Les deux insurgés s’assirent sur la mousse, à un endroit où la lune jetait une vive clarté ; Pépé Lobos tira son jeu de cartes de sa poche, et la leçon commença. Elle se prolongea de telle sorte, par l’ardeur du maître et la docilité de l’écolier, que le colonel eut le temps de faire, entre ses deux branches, tous les rêves dont il plut à son imagination de le bercer, avant qu’ils songeassent à interrompre son sommeil.

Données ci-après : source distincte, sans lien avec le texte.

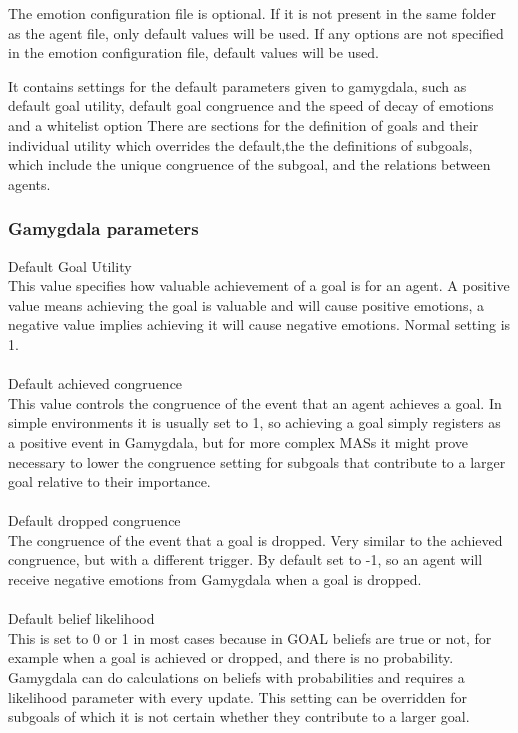 \documentclass[11pt]{article}
\begin{document}
The emotion configuration file is optional. If it is not present in the same folder as the agent file, only default values will be used. If any options are not specified in the emotion configuration file, default values will be used.

It contains settings for the default parameters given to gamygdala, such as default goal utility, default goal congruence and the speed of decay of emotions and a whitelist option There are sections for the definition of goals and their individual utility which overrides the default,the the definitions of subgoals, which include the unique congruence of the subgoal, and the relations between agents.

\subsubsection{Gamygdala parameters}
Default Goal Utility\\
This value specifies how valuable achievement of a goal is for an agent. A positive value means achieving the goal is valuable and will cause positive emotions, a negative value implies achieving it will cause negative emotions. Normal setting is 1.\\
\\
Default achieved congruence\\
This value controls the congruence of the event that an agent achieves a goal. In simple environments it is usually set to 1, so achieving a goal simply registers as a positive event in Gamygdala, but for more complex MASs it might prove necessary to lower the congruence setting for subgoals that contribute to a larger goal relative to their importance.\\
\\
Default dropped congruence\\
The congruence of the event that a goal is dropped. Very similar to the achieved congruence, but with a different trigger. By default set to -1, so an agent will receive negative emotions from Gamygdala when a goal is dropped.\\
\\
Default belief likelihood\\
This is set to 0 or 1 in most cases because in GOAL beliefs are true or not, for example when a goal is achieved or dropped, and there is no probability. Gamygdala can do calculations on beliefs with probabilities and requires a likelihood parameter with every update. This setting can be overridden for subgoals of which it is not certain whether they contribute to a larger goal.\\
\\
\end{document}
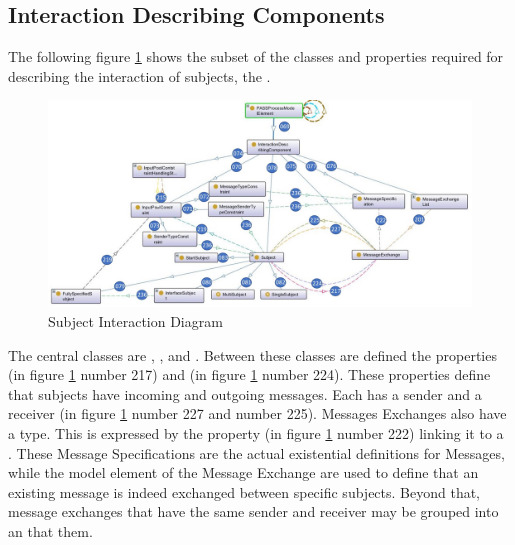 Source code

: \subsection{Interaction Describing Components}

The following figure \ref{fig:ontogrsubjectinteraction} shows the subset of the classes and properties required for describing the interaction of subjects, the .

\begin{figure}[htbp]
	\centering
	\includegraphics[width=1.0\linewidth]{Figures/Ontology/SubjectInteraction/OntoGrSubjectInteraction}
	\caption[Subject Interaction Diagram]{Subject Interaction Diagram}
	\label{fig:ontogrsubjectinteraction}
\end{figure}

The central classes are , , and . Between these classes are defined the properties   (in figure \ref{fig:ontogrsubjectinteraction} number 217) and   (in figure \ref{fig:ontogrsubjectinteraction} number 224). These properties define that subjects have incoming and outgoing messages. Each  has a sender and a receiver (in figure \ref{fig:ontogrsubjectinteraction} number 227 and number 225). Messages Exchanges also have a type. This is expressed by the property  (in figure \ref{fig:ontogrsubjectinteraction} number 222) linking it to a . These Message Specifications are the actual existential definitions for Messages, while the model element of the Message Exchange are used to define that an existing message is indeed exchanged between specific subjects. Beyond that, message exchanges that have the same sender and receiver may be grouped into an  that  them.

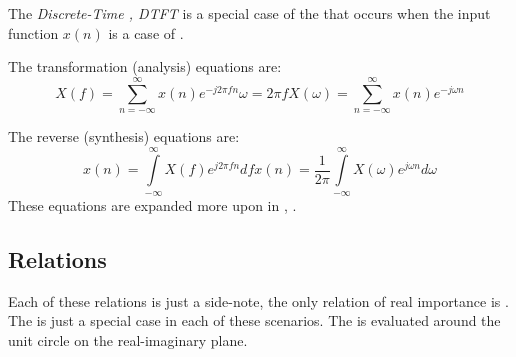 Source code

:\begin{definition}\label{def:Discrete-Time_Fourier_Transform}
  The \emph{Discrete-Time , DTFT} is a special case of the  that occurs when the input function $x(n)$ is a case of .

  The transformation (analysis) equations are:
  \begin{subequations}
    \begin{equation}\label{eq:Discrete-Time_Fourier_Transform-Discrete-Frequency}
      X(f) = \sum\limits_{n=-\infty}^{\infty} x(n) e^{-j 2 \pi f n}
    \end{equation}
    \begin{equation*}
      \omega = 2 \pi f
    \end{equation*}
    \begin{equation}\label{eq:FourierTransform-Discrete-Omega}
      X(\omega) = \sum\limits_{n=-\infty}^{\infty} x(n) e^{-j \omega n}
    \end{equation}
  \end{subequations}

  The reverse (synthesis) equations are:
  \begin{subequations}
    \begin{equation}\label{eq:InverseFourierTransform-Frequency}
      x(n) = \int\limits_{-\infty}^{\infty} X(f) e^{j 2\pi fn} df
    \end{equation}
    \begin{equation}\label{eq:InverseFourierTransform-Omega}
      x(n) = \frac{1}{2\pi} \int\limits_{-\infty}^{\infty} X(\omega) e^{j \omega n} d\omega
    \end{equation}
  \end{subequations}
  These equations are expanded more upon in , .
\end{definition}

\subsection{ Relations}\label{subsec:Fourier_Transform_Relations}
Each of these relations is just a side-note, the only relation of real importance is .
The  is just a special case in each of these scenarios.
The  is evaluated around the unit circle on the real-imaginary plane.

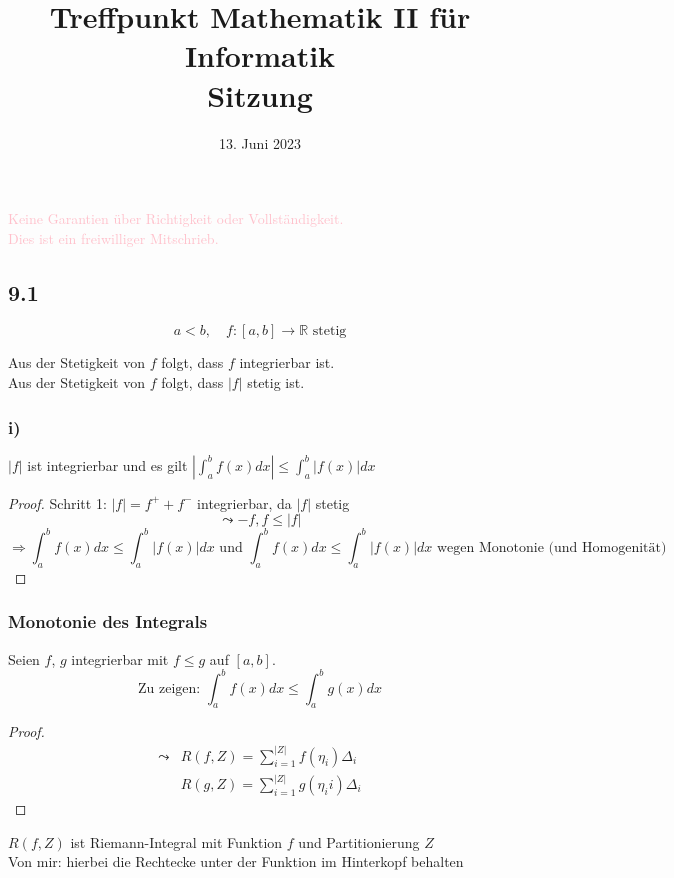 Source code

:\documentclass[
    accentcolor=pink,
    boxarc,
    dark_mode,
    logofile=enmpty
]{rubos-tuda-template}
\date{13. Juni 2023}
\title[trans rights <3]{Treffpunkt Mathematik II für Informatik \\ Sitzung \getSheetnumber{}}
\begin{document}
    \maketitle{}
    \begin{anmerkung}
        \huge{\textcolor{pink}{Keine Garantien über Richtigkeit oder Vollständigkeit. \\ Dies ist ein freiwilliger Mitschrieb.}}
    \end{anmerkung}

    \subsection*{9.1}
    \[a < b,\quad f:[a,b] \to \mathbb{R} \text{ stetig}\]
    \begin{anmerkungen}
        Aus der Stetigkeit von $f$ folgt, dass $f$ integrierbar ist.\\
        Aus der Stetigkeit von $f$ folgt, dass $|f|$ stetig ist.
    \end{anmerkungen}

    \subsubsection*{i)}
    $|f|$ ist integrierbar und es gilt
    $\displaystyle{|\int_{a}^{b}f(x)dx| \le \int_{a}^{b}|f(x)|dx}$
    \begin{proof}
        Schritt 1: $|f| = f^+ + f^-$ integrierbar, da $|f|$ stetig
        \[\leadsto -f, f \le |f|\]
        \[\Rightarrow \int_{a}^{b}f(x)dx \le \int_{a}^{b}|f(x)|dx \text{ und } \int_{a}^{b}f(x)dx \le \int_{a}^{b} |f(x)|dx \text{ wegen Monotonie (und Homogenität)}\]
    \end{proof}
    \subsubsection*{Monotonie des Integrals}
    Seien $f$, $g$ integrierbar mit $f \le g$ auf $[a,b]$.
    \[\text{Zu zeigen: } \int_{a}^{b}f(x)dx \le \int_{a}^{b}g(x)dx\]
    \begin{proof}
        \begin{align*}
            \leadsto & R(f, Z) = \sum_{i=1}^{|Z|}f(\eta_i)\Delta_i  \\
                     & R(g, Z) = \sum_{i=1}^{|Z|}g(\eta_ii)\Delta_i
        \end{align*}
    \end{proof}
    \begin{anmerkungen}
        $R(f, Z)$ ist Riemann-Integral mit Funktion $f$ und Partitionierung $Z$\\
        Von mir: hierbei die Rechtecke unter der Funktion im Hinterkopf behalten
    \end{anmerkungen}
\end{document}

Déjà, depuis longtemps, deux autres des batteurs de bois usaient, à l’égard de don Rafael, d’une courtoisie toute semblable.

« Ainsi, Suarez, avait dit le premier de ces deux hommes au second, c’est bien cinq cents piastres, n’est-ce pas, que promet le capitaine à qui lui livrerait le colonel vivant ?

— Oui, cinq cents piastres, et c’est une belle somme.

— Et, au cas où l’on se ferait casser un bras ou une jambe sans réussir à le prendre, le capitaine a-t-il promis quelque chose ?

— Pas que je sache. Si cependant on lui apportait un certificat en règle…

— Du colonel ?

— Sans doute.

— Écoute, ami Suarez, tu as de la famille et moi je suis garçon, et je croirais te faire tort en t’enlevant l’oc-

  1. Coup au jeu du monte, sorte de lansquenet.